TASK INSTRUCTIONS:
Each line of the entries below that holds "tabular" is needed, copied in full.
==========
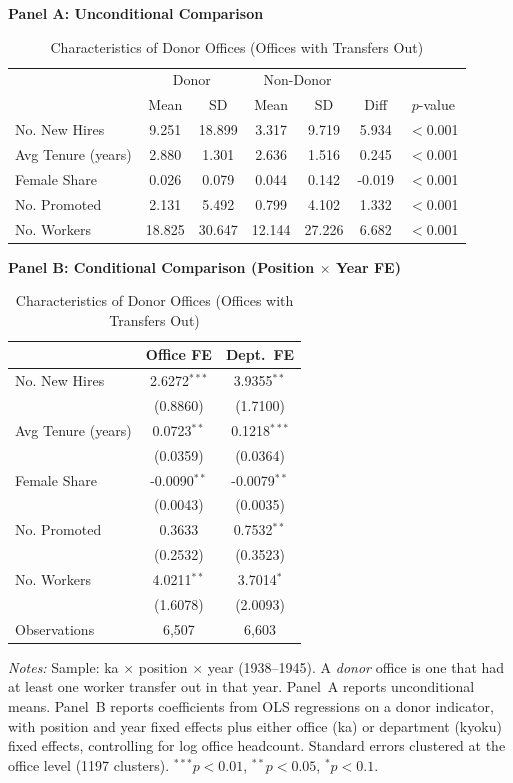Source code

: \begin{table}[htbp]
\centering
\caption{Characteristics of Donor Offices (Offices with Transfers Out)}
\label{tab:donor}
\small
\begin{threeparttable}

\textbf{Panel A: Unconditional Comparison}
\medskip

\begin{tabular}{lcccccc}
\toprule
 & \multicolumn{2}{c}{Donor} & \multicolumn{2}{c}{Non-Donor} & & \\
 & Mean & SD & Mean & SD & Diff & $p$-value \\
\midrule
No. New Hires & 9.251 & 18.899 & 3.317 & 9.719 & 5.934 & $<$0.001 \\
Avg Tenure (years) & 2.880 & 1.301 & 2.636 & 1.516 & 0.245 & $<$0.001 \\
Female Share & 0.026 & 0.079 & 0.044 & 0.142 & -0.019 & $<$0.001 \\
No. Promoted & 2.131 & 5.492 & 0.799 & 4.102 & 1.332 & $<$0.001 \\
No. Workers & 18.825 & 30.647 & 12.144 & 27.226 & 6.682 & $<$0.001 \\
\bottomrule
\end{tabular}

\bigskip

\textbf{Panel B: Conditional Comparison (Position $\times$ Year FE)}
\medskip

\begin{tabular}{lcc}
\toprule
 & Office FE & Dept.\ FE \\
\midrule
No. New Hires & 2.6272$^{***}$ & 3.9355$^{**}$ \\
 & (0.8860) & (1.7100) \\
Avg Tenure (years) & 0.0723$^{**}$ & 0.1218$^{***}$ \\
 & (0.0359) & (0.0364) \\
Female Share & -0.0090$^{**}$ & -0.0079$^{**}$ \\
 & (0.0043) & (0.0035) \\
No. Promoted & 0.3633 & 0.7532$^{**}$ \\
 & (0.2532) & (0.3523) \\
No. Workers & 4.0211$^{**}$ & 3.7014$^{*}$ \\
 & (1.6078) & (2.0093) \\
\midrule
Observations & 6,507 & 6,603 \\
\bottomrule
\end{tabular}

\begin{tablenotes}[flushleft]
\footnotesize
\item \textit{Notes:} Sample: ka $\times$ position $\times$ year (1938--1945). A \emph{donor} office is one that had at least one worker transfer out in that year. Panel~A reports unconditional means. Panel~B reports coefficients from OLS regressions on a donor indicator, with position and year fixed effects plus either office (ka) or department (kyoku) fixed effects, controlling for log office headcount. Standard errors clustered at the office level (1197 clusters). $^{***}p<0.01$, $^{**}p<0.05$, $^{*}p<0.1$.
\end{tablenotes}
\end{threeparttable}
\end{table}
==========
ANSWER BOX:
\begin{tabular}{lcccccc}
\end{tabular}
\begin{tabular}{lcc}
\end{tabular}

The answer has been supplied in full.